Energía, Emisiones, Tráfico y Políticas Públicas

 

Para explicar el problema de la movilidad en el DF hablaré de dos episodios de la megalópolis.

Primero, en el año 2009, en el marco de una posible reforma energética, la Academia Mexicana de Ciencias organizó el Segundo Foro de Energía, denominado “Reforma Energética para un Futuro Sustentable”.

 

Entre algunos de los invitados estuvo Claudia Sheinbaum, quien fuera secretaria del medio ambiente en el Distrito Federal entre 2000 a 2006, y una de los artífices del sistema Metrobús. En el foro, un asistente le pregunta, ¿Por qué no habían usado trolebuses (transporte eléctrico), en lugar del metrobús con motores a diesel?

La respuesta fue desafortunada si la consideramos en el marco del foro de reforma energética enfocado en desarrollo sustentable. La ex funcionaria dijo que la generación de energía, supongo que se refería a la termoeléctrica del Valle de México, era igual de contaminante que el metrobús.

La respuesta faltaba a la verdad, el ciclo completo del diesel contamina mucho más, mientras que la energía del trolebús puede generarse por turbinas eólicas o energía solar en un tiempo relativamente corto, sin hacer algún cambio al trolebús.

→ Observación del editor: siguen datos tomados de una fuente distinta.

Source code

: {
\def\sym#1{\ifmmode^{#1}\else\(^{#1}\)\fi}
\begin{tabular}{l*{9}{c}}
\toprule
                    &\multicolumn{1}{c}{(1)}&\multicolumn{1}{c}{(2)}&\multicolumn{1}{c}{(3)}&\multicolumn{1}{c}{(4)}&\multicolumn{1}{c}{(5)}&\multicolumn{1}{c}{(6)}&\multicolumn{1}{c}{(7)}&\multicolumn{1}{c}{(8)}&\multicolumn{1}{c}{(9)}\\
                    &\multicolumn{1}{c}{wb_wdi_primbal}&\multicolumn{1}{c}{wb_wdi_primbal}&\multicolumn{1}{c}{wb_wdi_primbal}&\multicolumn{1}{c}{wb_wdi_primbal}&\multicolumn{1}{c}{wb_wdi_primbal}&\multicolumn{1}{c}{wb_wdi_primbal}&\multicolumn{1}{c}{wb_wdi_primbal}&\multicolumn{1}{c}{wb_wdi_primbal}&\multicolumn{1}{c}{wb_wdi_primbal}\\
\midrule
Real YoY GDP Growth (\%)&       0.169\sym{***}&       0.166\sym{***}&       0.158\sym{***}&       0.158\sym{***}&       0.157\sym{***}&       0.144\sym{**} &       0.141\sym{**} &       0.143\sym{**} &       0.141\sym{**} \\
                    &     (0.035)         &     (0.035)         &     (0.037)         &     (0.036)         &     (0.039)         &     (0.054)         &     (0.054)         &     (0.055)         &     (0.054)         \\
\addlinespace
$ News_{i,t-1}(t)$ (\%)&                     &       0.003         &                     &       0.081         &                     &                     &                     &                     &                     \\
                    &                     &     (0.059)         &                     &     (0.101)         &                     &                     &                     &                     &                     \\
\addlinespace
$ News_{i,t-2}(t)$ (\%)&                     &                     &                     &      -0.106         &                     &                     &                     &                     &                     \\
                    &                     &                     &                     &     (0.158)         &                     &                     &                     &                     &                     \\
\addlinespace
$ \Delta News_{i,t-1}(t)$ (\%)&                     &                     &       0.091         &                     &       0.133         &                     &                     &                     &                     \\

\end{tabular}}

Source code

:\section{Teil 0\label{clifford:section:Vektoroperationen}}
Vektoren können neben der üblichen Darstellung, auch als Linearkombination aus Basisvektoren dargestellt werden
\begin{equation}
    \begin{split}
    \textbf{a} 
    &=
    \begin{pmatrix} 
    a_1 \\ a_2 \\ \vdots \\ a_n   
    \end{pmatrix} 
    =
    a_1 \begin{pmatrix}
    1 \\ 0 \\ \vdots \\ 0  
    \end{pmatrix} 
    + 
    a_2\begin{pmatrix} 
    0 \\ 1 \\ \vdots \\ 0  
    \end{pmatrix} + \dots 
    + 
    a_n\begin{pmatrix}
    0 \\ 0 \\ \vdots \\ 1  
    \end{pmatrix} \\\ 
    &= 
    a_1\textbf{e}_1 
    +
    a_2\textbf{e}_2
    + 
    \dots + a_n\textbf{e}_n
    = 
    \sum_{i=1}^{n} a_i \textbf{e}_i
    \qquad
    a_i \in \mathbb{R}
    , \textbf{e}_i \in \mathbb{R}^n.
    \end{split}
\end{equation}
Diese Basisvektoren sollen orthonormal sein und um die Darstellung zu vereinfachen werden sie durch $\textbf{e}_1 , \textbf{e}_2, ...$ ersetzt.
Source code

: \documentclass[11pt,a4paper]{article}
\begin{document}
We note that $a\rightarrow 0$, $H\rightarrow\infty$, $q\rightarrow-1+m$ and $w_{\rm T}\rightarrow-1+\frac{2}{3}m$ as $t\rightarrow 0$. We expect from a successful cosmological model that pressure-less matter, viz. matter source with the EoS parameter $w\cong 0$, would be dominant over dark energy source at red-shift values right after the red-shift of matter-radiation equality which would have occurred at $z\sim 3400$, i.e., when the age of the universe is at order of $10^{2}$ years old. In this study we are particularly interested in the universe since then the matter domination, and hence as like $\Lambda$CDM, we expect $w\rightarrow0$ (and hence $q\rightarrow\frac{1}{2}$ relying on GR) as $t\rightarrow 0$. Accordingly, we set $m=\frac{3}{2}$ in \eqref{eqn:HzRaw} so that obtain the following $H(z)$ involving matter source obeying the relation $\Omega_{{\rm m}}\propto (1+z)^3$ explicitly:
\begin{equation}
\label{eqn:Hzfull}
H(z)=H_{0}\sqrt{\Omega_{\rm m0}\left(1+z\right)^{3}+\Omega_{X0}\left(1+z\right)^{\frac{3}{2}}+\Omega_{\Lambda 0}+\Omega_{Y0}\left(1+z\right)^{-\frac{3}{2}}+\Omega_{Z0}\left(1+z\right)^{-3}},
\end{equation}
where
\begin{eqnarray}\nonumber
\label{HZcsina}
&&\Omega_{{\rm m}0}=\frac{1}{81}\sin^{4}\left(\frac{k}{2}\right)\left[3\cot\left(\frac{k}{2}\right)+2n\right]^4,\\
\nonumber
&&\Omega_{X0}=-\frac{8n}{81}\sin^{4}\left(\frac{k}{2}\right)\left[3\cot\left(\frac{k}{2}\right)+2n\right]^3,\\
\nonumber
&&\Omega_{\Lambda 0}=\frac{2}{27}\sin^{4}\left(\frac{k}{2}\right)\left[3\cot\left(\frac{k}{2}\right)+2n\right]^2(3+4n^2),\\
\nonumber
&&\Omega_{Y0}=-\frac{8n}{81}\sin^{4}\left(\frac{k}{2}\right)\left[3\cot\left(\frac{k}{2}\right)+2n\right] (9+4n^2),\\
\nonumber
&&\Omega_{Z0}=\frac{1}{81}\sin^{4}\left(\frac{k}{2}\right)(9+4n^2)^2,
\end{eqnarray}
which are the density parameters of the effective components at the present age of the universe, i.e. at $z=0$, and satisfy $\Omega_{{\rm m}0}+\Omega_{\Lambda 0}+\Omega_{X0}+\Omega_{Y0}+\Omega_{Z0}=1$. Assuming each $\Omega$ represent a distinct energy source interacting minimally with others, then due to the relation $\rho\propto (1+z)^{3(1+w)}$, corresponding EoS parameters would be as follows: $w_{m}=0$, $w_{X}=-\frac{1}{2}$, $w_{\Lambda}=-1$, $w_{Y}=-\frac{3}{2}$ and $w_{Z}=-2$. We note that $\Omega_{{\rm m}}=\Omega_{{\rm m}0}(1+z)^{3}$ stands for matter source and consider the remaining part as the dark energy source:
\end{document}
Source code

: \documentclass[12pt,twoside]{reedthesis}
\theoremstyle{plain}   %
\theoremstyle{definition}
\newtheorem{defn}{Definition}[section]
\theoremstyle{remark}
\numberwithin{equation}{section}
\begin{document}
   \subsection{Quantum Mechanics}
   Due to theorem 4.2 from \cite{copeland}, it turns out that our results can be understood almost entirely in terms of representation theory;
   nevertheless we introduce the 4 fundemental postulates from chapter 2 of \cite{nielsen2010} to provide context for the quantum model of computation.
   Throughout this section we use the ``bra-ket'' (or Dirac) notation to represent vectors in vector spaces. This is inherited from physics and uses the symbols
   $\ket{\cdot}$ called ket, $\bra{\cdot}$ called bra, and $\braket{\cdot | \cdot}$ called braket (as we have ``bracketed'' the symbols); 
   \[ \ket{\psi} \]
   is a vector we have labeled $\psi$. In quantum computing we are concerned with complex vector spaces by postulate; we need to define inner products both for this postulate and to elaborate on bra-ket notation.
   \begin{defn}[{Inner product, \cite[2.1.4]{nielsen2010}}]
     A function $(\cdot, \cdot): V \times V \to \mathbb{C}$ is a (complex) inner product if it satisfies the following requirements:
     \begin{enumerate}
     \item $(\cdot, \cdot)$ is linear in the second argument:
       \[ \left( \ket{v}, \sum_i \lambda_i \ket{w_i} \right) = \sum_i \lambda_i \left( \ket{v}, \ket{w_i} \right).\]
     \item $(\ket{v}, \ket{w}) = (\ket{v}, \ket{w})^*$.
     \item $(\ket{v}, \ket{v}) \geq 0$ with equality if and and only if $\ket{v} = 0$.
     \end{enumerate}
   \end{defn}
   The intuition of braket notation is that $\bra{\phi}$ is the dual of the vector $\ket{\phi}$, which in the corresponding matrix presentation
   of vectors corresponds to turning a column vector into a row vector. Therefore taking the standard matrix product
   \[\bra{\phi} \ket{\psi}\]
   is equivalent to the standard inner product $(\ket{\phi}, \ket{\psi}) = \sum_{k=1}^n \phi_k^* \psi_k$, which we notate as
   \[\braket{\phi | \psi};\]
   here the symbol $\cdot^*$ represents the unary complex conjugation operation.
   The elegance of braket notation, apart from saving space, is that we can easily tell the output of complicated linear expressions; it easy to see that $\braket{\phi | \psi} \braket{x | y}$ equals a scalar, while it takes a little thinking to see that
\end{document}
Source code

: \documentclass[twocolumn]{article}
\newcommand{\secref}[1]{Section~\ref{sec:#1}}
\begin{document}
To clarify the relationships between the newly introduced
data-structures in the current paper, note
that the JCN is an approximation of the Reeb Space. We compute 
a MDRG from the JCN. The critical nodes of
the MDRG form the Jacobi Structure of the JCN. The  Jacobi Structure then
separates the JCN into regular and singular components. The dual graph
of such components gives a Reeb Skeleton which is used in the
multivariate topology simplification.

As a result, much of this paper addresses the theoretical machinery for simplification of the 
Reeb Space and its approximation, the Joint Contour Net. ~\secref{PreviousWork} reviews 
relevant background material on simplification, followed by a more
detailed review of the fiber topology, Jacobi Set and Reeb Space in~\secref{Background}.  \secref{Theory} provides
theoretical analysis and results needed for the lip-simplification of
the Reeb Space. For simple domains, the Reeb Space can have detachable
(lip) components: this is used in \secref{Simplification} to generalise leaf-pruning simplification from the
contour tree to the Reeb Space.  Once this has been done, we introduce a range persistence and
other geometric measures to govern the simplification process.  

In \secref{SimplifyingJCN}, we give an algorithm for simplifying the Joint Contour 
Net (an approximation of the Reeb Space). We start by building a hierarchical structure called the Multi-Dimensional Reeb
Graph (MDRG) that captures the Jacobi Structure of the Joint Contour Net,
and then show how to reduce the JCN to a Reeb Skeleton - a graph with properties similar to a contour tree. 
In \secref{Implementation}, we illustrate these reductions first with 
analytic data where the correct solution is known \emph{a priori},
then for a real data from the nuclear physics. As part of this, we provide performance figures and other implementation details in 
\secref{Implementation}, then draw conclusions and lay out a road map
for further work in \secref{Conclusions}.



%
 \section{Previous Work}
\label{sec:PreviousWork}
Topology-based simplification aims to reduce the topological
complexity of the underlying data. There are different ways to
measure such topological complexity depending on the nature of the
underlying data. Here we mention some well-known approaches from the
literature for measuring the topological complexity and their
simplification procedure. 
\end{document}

Aquella administración tomó otras decisiones ambientalmente incorrectas, no extendió la red del metro, al tiempo que puso un segundo piso al periférico. La premisa de esas políticas hace pensar que se buscaba más una apariencia innovadora y vanguardista que la reducción de emisiones.

Además, es común encontrar unidades de transporte público que arrojan demasiado smog, congestionamientos viales provocados por obras mal planeadas u operativos mal realizados. Esto ocurre en todo el país.

Segundo, el  programa “Hoy no circula”, hace ya algún tiempo que las autoridades de la zona metropolitana de la Ciudad de México decidieron aplicarlo, a través de los años, el programa ha evolucionado. En algún momento se determinó que autos con cierta antigüedad no podrían circular una vez a la semana, bajo la premisa de que un auto viejo es más contaminante.

Sin embargo, la suposición no fue del todo cierta, alguien emitió un reclamo y la corte le dio la razón.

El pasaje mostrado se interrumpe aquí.